Busting the Myth of Data Extraction: OCR and EDI
Posted on November 9, 2015 by Liang McIntosh-Yee
When people are evaluating whether to automate their accounts payable or accounts receivable processes, one of the first things to always come up is the capture process. How do you capture document information? Do you use OCR or EDI? How accurate is your data extraction? One thing is clear, and that is that people are not clear on what they want for document capture. They know they want high accuracy and efficiency, at a low cost, but they are unsure of how to get there. And they are not to be blamed for their confusion.
In the accounts payable and accounts receivable world, we are surrounded by many people saying one thing or another, and often are promoting a single method is the best way to do something. Many of us are skeptical and unsure who to believe. We have decided to share our experience and expertise about the different methods of data extraction and how to best utilize all of the different methods available so that you can make informed decisions.
As long as people have been using paper, the method for getting information from it was a manual process. Whether that was manually transcribing it to another piece of paper, or in today’s day and age, manually keying information into a computer. In the 1970s Electronic Data Interchange (EDI) was introduced and hailed as the method of choice for exchanging data. Later, Optical Character Recognition (OCR) came to prominence as a way to bridge the gap, and more recently, Intelligent Character Recognition (ICR) has been a way to try to solve some of the shortcomings of OCR. The one thing that is common between these methods is that they all have pros and cons, and they all have been THE method of data extraction.
Manual data extraction is burdensome, but also is a tried and true method that can provide a high level of accuracy. Manual data extraction is time consuming and costly, and for many companies, they don’t have the resources to support full time manual data entry. On top of this, having a human provides the ability to interpret handwriting or varied document and file formats that a computer cannot, it also opens you up to the possibility of human error, especially if you don’t have workers dedicated to the task of keying information correctly.
EDI took out the aspect of human error, providing 100% accuracy and completely removing manual processing. A perfect solution, right? Unfortunately, not all vendors can provide invoices or documents in an EDI format or is economically feasible for all vendors, meaning you still have to have another method to do business with them. For organizations that do use EDI, each new vendor and file type needs to have all fields be mapped to provide this accuracy, making implementation very resource intensive, especially for IT.
OCR provided the same benefit of an automated capture, taking out the human touch completely, making it a faster and more efficient method.

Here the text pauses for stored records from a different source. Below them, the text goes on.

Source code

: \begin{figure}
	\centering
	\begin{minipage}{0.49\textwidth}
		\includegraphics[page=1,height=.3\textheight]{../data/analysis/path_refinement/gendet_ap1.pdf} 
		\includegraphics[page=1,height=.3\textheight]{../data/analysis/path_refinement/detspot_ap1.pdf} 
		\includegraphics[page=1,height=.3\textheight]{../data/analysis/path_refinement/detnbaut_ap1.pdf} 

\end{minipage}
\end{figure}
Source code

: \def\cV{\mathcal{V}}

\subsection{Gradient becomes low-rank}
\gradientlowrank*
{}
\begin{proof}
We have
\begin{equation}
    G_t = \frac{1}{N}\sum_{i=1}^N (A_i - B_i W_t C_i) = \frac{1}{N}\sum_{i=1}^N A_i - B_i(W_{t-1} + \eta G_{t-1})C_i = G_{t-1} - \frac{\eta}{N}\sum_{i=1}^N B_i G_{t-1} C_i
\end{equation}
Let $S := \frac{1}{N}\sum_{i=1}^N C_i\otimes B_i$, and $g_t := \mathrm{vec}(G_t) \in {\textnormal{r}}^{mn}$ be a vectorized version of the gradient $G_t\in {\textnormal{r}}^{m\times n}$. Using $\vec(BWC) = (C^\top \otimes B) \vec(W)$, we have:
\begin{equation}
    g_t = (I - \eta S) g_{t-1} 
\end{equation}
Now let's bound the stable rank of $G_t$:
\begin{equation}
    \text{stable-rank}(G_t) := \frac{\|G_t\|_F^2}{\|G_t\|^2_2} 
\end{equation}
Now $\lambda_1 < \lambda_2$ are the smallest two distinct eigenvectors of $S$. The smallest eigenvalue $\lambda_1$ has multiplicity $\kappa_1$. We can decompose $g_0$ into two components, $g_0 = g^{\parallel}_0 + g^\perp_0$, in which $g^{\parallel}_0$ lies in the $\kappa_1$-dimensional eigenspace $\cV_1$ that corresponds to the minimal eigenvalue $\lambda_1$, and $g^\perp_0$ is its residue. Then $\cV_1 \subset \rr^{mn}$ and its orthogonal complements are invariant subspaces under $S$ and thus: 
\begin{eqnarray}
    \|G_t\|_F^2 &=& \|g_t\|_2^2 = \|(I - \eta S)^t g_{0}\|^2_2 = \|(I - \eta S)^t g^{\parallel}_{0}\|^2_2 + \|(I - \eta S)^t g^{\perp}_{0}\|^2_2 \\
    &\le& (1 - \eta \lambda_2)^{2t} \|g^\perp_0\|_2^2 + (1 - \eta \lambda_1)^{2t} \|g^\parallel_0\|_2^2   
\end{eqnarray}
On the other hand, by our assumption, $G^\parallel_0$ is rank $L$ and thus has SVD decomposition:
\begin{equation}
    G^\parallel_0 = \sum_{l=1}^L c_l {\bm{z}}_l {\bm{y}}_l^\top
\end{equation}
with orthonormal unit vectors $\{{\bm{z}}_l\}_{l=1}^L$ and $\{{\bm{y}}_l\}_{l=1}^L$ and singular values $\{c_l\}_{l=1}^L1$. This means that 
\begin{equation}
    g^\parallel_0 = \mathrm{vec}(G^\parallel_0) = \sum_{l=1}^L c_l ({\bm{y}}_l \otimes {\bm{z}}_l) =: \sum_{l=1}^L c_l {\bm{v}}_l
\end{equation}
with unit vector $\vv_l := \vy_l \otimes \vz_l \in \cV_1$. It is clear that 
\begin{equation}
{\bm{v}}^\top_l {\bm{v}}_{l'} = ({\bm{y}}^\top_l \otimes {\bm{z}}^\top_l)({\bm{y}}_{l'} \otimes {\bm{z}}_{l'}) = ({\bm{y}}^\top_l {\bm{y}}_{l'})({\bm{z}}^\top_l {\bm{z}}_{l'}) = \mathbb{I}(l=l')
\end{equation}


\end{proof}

And unlike EDI, it doesn’t require a vendor to send a specific file, instead allowing you to extract data from print, PDFs, emails and more. However, with the ability to work with these different file formats, you sacrifice the 100% accuracy that EDI provides, this means that most organizations that use OCR still do a manual review to verify accuracy. On top of that the cost to implement and maintaining OCR can be very high and cannot be economically justified. Recently ICR has added some additional functions like the ability to read handwriting, and sort by file type, but the cost to implement ICR are even higher than OCR and the error rates are still high.
The challenge with manual data entry is that it is costly and time consuming. The challenge with EDI is that not all vendors can send out EDI files, and each vendor that sends in a different EDI format represents additional costs. The challenge with OCR is it still lacks 100% accuracy, and has a high barrier of entry. Your challenge is that to get the benefits of all of these methods while avoiding the cons of each. How can you do that? For most companies the best option is to seek out service providers that provide document capture as a core competency that will often allow you to take advantage of all of the various methods, without the same costs to implement and support each one, while getting higher levels of accuracy and efficiency.